_YOUR ASSIGNMENT_
Look through the material below and say how many of its lines carry the string "Fabregas". Only the number should be given.
● ● ● ● ●
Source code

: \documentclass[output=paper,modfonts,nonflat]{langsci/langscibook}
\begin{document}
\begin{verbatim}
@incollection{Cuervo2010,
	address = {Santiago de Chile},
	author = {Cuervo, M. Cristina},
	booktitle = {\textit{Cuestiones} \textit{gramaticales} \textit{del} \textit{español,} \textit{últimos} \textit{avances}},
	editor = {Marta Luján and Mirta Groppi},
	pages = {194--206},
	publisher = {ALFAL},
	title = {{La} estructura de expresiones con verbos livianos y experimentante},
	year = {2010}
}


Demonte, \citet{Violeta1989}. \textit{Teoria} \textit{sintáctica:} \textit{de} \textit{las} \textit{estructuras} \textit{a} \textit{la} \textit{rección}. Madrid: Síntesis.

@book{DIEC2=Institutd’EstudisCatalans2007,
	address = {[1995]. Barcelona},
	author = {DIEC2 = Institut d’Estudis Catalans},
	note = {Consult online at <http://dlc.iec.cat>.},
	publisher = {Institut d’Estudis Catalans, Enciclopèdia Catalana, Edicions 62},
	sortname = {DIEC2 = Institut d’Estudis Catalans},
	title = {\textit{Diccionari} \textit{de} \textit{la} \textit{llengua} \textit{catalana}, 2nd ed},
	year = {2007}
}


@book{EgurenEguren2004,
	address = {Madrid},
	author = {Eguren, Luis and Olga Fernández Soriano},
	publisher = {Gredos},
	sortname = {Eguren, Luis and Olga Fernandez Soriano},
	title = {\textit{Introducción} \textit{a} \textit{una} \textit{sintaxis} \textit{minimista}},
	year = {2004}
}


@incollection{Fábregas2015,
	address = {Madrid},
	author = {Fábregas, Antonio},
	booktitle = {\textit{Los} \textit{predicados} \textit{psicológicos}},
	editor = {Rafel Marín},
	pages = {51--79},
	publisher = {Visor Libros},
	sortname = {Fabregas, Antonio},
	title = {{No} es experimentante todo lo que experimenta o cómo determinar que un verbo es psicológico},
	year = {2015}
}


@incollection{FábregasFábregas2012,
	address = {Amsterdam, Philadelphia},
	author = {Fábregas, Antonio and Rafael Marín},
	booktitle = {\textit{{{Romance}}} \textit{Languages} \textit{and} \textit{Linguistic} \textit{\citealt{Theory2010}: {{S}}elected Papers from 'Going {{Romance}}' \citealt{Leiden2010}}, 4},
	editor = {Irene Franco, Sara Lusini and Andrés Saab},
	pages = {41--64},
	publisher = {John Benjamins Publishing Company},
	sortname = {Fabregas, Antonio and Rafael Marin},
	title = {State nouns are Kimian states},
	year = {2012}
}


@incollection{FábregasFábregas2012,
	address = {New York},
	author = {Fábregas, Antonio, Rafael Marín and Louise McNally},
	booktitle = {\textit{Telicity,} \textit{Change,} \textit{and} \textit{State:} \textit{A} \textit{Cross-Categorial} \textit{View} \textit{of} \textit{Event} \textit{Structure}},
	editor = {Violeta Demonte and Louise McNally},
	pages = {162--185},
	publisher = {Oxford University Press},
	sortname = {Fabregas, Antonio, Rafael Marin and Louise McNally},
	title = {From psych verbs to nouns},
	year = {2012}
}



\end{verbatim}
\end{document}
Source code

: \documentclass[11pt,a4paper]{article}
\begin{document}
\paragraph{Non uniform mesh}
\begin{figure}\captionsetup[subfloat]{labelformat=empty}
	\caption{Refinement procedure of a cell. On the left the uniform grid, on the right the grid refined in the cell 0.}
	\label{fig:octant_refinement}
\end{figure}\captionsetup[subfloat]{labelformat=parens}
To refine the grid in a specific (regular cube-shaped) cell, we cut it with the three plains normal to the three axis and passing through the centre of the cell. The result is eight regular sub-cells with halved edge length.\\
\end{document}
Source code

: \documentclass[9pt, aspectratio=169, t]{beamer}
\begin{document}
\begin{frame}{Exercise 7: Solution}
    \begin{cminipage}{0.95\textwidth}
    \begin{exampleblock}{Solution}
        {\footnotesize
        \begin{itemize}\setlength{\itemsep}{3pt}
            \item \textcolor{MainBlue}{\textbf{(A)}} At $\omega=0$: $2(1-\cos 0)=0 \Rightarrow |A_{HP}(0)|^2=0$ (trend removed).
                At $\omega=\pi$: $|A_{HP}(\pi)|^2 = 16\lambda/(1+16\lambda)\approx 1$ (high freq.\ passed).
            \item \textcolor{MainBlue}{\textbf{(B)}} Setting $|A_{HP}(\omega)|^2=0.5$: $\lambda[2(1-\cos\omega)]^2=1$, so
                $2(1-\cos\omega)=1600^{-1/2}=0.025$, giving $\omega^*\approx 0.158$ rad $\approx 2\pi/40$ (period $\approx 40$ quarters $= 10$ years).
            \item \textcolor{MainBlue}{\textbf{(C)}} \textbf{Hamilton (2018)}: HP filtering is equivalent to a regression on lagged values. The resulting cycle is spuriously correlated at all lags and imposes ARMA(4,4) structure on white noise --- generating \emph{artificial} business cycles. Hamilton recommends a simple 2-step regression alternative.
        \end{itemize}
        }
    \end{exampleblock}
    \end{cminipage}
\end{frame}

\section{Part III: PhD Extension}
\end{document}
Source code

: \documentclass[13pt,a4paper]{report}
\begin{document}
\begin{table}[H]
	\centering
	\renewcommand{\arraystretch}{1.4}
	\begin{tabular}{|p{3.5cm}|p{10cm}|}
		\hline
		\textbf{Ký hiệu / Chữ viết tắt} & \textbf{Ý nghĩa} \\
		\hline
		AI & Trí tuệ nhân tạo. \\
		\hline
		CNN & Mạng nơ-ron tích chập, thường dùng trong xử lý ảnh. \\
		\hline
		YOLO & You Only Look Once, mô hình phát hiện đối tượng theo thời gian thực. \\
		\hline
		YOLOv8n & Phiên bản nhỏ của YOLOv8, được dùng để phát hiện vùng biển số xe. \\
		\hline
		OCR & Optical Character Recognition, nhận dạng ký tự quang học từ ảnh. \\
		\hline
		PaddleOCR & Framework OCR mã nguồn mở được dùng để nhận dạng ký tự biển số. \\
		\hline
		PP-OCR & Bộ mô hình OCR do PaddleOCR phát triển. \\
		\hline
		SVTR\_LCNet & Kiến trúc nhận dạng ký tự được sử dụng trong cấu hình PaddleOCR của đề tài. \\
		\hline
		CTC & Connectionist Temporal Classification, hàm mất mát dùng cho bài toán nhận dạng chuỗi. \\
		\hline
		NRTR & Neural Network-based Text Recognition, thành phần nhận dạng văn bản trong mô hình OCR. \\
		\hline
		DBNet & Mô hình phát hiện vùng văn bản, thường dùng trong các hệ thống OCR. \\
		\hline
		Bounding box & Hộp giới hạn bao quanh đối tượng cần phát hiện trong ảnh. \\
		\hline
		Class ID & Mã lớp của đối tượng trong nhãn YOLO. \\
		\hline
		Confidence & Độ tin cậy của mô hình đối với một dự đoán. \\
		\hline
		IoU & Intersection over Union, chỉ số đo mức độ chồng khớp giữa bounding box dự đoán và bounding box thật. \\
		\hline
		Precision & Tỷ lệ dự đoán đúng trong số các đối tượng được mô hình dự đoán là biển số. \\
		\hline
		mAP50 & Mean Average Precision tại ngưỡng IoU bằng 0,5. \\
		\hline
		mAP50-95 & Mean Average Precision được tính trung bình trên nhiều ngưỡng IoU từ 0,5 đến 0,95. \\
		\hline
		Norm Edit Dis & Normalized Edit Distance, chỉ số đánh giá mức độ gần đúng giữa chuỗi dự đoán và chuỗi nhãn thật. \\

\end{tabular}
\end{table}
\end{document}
● ● ● ● ●
_ANSWER TO THIS PROBLEM_
3